(Saved entries)
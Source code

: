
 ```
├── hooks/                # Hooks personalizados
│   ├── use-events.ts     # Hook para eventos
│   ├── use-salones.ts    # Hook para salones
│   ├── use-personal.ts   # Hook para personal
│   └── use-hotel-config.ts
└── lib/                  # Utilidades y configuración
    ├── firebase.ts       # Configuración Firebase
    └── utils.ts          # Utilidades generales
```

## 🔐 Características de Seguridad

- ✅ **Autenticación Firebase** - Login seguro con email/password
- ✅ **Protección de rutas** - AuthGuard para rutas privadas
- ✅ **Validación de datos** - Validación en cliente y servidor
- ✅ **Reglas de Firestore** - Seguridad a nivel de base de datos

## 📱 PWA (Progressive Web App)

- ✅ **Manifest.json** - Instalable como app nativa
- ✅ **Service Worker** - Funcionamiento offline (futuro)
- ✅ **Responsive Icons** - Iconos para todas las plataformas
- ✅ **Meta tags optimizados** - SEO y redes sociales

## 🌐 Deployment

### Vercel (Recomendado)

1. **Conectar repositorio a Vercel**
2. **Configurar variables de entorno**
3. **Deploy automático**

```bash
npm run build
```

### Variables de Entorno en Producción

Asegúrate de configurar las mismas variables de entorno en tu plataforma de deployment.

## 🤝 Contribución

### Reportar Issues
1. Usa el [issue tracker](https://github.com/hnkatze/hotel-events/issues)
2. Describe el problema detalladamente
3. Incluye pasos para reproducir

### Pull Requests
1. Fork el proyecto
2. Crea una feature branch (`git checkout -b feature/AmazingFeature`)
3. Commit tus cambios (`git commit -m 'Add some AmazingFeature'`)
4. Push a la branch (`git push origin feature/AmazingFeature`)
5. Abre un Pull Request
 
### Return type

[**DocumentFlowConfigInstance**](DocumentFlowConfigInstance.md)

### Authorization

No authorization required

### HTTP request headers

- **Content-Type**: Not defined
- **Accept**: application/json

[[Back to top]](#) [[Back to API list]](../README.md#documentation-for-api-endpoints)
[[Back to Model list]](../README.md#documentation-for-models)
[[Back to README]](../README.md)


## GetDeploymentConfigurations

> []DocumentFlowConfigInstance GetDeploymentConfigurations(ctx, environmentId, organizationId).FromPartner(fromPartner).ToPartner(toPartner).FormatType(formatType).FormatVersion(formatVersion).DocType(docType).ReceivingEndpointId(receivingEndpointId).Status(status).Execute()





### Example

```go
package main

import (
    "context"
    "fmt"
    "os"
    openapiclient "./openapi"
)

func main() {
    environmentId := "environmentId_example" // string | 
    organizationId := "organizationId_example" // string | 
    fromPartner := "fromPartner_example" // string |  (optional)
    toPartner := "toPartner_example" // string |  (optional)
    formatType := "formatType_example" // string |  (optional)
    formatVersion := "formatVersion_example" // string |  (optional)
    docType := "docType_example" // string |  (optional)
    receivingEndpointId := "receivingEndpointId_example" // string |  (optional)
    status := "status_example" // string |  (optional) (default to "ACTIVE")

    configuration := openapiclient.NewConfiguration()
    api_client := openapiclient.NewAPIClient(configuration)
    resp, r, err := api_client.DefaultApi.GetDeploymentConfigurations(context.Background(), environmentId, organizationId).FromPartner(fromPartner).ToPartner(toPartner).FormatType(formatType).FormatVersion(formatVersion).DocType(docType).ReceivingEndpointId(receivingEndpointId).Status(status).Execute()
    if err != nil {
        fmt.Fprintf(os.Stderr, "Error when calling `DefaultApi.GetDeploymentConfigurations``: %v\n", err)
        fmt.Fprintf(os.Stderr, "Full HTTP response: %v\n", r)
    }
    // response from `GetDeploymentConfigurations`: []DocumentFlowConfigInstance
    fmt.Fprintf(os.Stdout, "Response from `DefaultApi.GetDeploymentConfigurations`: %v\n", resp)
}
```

Requirement
Extract all lines from the data in which "Utilidades" is found.

Exercise answer
└── lib/                  # Utilidades y configuración
    └── utils.ts          # Utilidades generales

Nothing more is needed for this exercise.